LISTED ENTRIES »
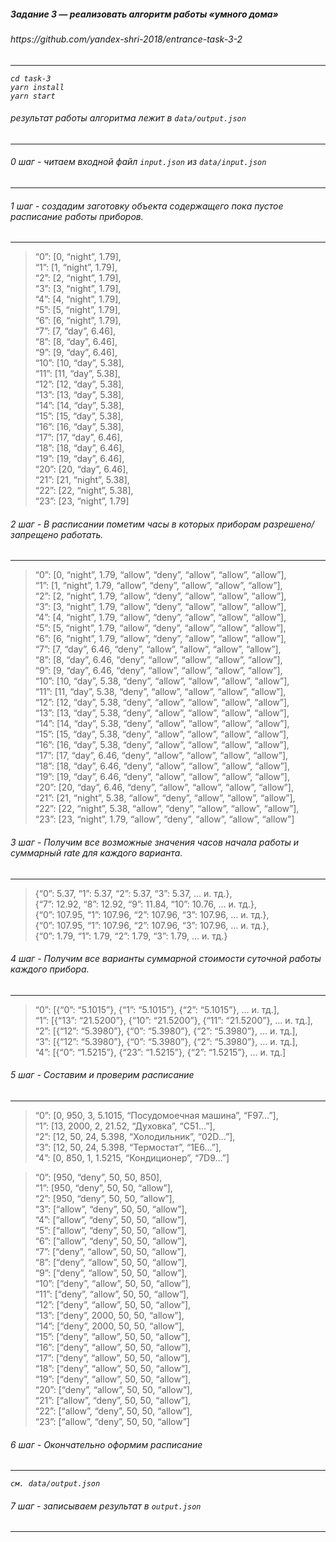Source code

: <h5><a id="_3_______0"></a><em>Задание 3 — реализовать алгоритм работы «умного дома»</em></h5>
<h6><em>https://github.com/yandex-shri-2018/entrance-task-3-2</em></h6>
<hr>
<p><em><code>cd task-3</code></em><br>
<em><code>yarn install</code></em><br>
<em><code>yarn start</code></em></p>
<h6><a id="_____dataoutputjson_2"></a><em>результат работы алгоритма лежит в <code>data/output.json</code></em></h6>
<hr>
<h6><a id="0______inputjson__datainputjson_7"></a><em>0 шаг - читаем входной файл <code>input.json</code> из <code>data/input.json</code></em></h6>
<hr>
<h6><a id="1____________9"></a><em>1 шаг - создадим заготовку объекта содержащего пока пустое расписание работы приборов.</em></h6>
<hr>
<blockquote>
<p>“0”: [0, “night”, 1.79],<br>
“1”: [1, “night”, 1.79],<br>
“2”: [2, “night”, 1.79],<br>
“3”: [3, “night”, 1.79],<br>
“4”: [4, “night”, 1.79],<br>
“5”: [5, “night”, 1.79],<br>
“6”: [6, “night”, 1.79],<br>
“7”: [7, “day”, 6.46],<br>
“8”: [8, “day”, 6.46],<br>
“9”: [9, “day”, 6.46],<br>
“10”: [10, “day”, 5.38],<br>
“11”: [11, “day”, 5.38],<br>
“12”: [12, “day”, 5.38],<br>
“13”: [13, “day”, 5.38],<br>
“14”: [14, “day”, 5.38],<br>
“15”: [15, “day”, 5.38],<br>
“16”: [16, “day”, 5.38],<br>
“17”: [17, “day”, 6.46],<br>
“18”: [18, “day”, 6.46],<br>
“19”: [19, “day”, 6.46],<br>
“20”: [20, “day”, 6.46],<br>
“21”: [21, “night”, 5.38],<br>
“22”: [22, “night”, 5.38],<br>
“23”: [23, “night”, 1.79]</p>
</blockquote>
<h6><a id="2____________38"></a><em>2 шаг - В расписании пометим часы в которых приборам разрешено/запрещено работать.</em></h6>
<hr>
<blockquote>
<p>“0”: [0, “night”, 1.79, “allow”, “deny”, “allow”, “allow”, “allow”],<br>
“1”: [1, “night”, 1.79, “allow”, “deny”, “allow”, “allow”, “allow”],<br>
“2”: [2, “night”, 1.79, “allow”, “deny”, “allow”, “allow”, “allow”],<br>
“3”: [3, “night”, 1.79, “allow”, “deny”, “allow”, “allow”, “allow”],<br>
“4”: [4, “night”, 1.79, “allow”, “deny”, “allow”, “allow”, “allow”],<br>
“5”: [5, “night”, 1.79, “allow”, “deny”, “allow”, “allow”, “allow”],<br>
“6”: [6, “night”, 1.79, “allow”, “deny”, “allow”, “allow”, “allow”],<br>
“7”: [7, “day”, 6.46, “deny”, “allow”, “allow”, “allow”, “allow”],<br>
“8”: [8, “day”, 6.46, “deny”, “allow”, “allow”, “allow”, “allow”],<br>
“9”: [9, “day”, 6.46, “deny”, “allow”, “allow”, “allow”, “allow”],<br>
“10”: [10, “day”, 5.38, “deny”, “allow”, “allow”, “allow”, “allow”],<br>
“11”: [11, “day”, 5.38, “deny”, “allow”, “allow”, “allow”, “allow”],<br>
“12”: [12, “day”, 5.38, “deny”, “allow”, “allow”, “allow”, “allow”],<br>
“13”: [13, “day”, 5.38, “deny”, “allow”, “allow”, “allow”, “allow”],<br>
“14”: [14, “day”, 5.38, “deny”, “allow”, “allow”, “allow”, “allow”],<br>
“15”: [15, “day”, 5.38, “deny”, “allow”, “allow”, “allow”, “allow”],<br>
“16”: [16, “day”, 5.38, “deny”, “allow”, “allow”, “allow”, “allow”],<br>
“17”: [17, “day”, 6.46, “deny”, “allow”, “allow”, “allow”, “allow”],<br>
“18”: [18, “day”, 6.46, “deny”, “allow”, “allow”, “allow”, “allow”],<br>
“19”: [19, “day”, 6.46, “deny”, “allow”, “allow”, “allow”, “allow”],<br>
“20”: [20, “day”, 6.46, “deny”, “allow”, “allow”, “allow”, “allow”],<br>
“21”: [21, “night”, 5.38, “allow”, “deny”, “allow”, “allow”, “allow”],<br>
“22”: [22, “night”, 5.38, “allow”, “deny”, “allow”, “allow”, “allow”],<br>
“23”: [23, “night”, 1.79, “allow”, “deny”, “allow”, “allow”, “allow”]</p>
</blockquote>
<h6><a id="3____________rate____67"></a><em>3 шаг - Получим все возможные значения часов начала работы и суммарный rate для каждого варианта.</em></h6>
<hr>
<blockquote>
<p>{“0”: 5.37, “1”: 5.37, “2”: 5.37, “3”: 5.37, … и. тд.},<br>
{“7”: 12.92, “8”: 12.92, “9”: 11.84, “10”: 10.76, … и. тд.},<br>
{“0”: 107.95, “1”: 107.96, “2”: 107.96, “3”: 107.96, … и. тд.},<br>
{“0”: 107.95, “1”: 107.96, “2”: 107.96, “3”: 107.96, … и. тд.},<br>
{“0”: 1.79, “1”: 1.79, “2”: 1.79, “3”: 1.79, … и. тд.}</p>
</blockquote>
<h6><a id="4____________77"></a><em>4 шаг - Получим все варианты суммарной стоимости суточной работы каждого прибора.</em></h6>
<hr>
<blockquote>
<p>“0”: [{“0”: “5.1015”}, {“1”: “5.1015”}, {“2”: “5.1015”}, … и. тд.],<br>
“1”: [{“13”: “21.5200”}, {“10”: “21.5200”}, {“11”: “21.5200”}, … и. тд.],<br>
“2”: [{“12”: “5.3980”}, {“0”: “5.3980”}, {“2”: “5.3980”}, … и. тд.],<br>
“3”: [{“12”: “5.3980”}, {“0”: “5.3980”}, {“2”: “5.3980”}, … и. тд.],<br>
“4”: [{“0”: “1.5215”}, {“23”: “1.5215”}, {“2”: “1.5215”}, … и. тд.]</p>
</blockquote>
<h6><a id="5_______86"></a><em>5 шаг - Составим и проверим расписание</em></h6>
<hr>
<blockquote>
<p>“0”: [0, 950, 3, 5.1015, “Посудомоечная машина”, “F97…”],<br>
“1”: [13, 2000, 2, 21.52, “Духовка”, “C51…”],<br>
“2”: [12, 50, 24, 5.398, “Холодильник”, “02D…”],<br>
“3”: [12, 50, 24, 5.398, “Термостат”, “1E6…”],<br>
“4”: [0, 850, 1, 1.5215, “Кондиционер”, “7D9…”]</p>
</blockquote>
<blockquote>
<p>“0”: [950, “deny”, 50, 50, 850],<br>
“1”: [950, “deny”, 50, 50, “allow”],<br>
“2”: [950, “deny”, 50, 50, “allow”],<br>
“3”: [“allow”, “deny”, 50, 50, “allow”],<br>
“4”: [“allow”, “deny”, 50, 50, “allow”],<br>
“5”: [“allow”, “deny”, 50, 50, “allow”],<br>
“6”: [“allow”, “deny”, 50, 50, “allow”],<br>
“7”: [“deny”, “allow”, 50, 50, “allow”],<br>
“8”: [“deny”, “allow”, 50, 50, “allow”],<br>
“9”: [“deny”, “allow”, 50, 50, “allow”],<br>
“10”: [“deny”, “allow”, 50, 50, “allow”],<br>
“11”: [“deny”, “allow”, 50, 50, “allow”],<br>
“12”: [“deny”, “allow”, 50, 50, “allow”],<br>
“13”: [“deny”, 2000, 50, 50, “allow”],<br>
“14”: [“deny”, 2000, 50, 50, “allow”],<br>
“15”: [“deny”, “allow”, 50, 50, “allow”],<br>
“16”: [“deny”, “allow”, 50, 50, “allow”],<br>
“17”: [“deny”, “allow”, 50, 50, “allow”],<br>
“18”: [“deny”, “allow”, 50, 50, “allow”],<br>
“19”: [“deny”, “allow”, 50, 50, “allow”],<br>
“20”: [“deny”, “allow”, 50, 50, “allow”],<br>
“21”: [“allow”, “deny”, 50, 50, “allow”],<br>
“22”: [“allow”, “deny”, 50, 50, “allow”],<br>
“23”: [“allow”, “deny”, 50, 50, “allow”]</p>
</blockquote>
<h6><a id="6______120"></a><em>6 шаг - Окончательно оформим расписание</em></h6>
<hr>
<p><em><code>см. data/output.json</code></em></p>
<h6><a id="7______outputjson_124"></a><em>7 шаг - записываем результат в <code>output.json</code></em></h6>
<hr>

WORK INSTRUCTION » Count every line in the preceding entries where the string "task" appears, then state only the total.

ANSWER » 2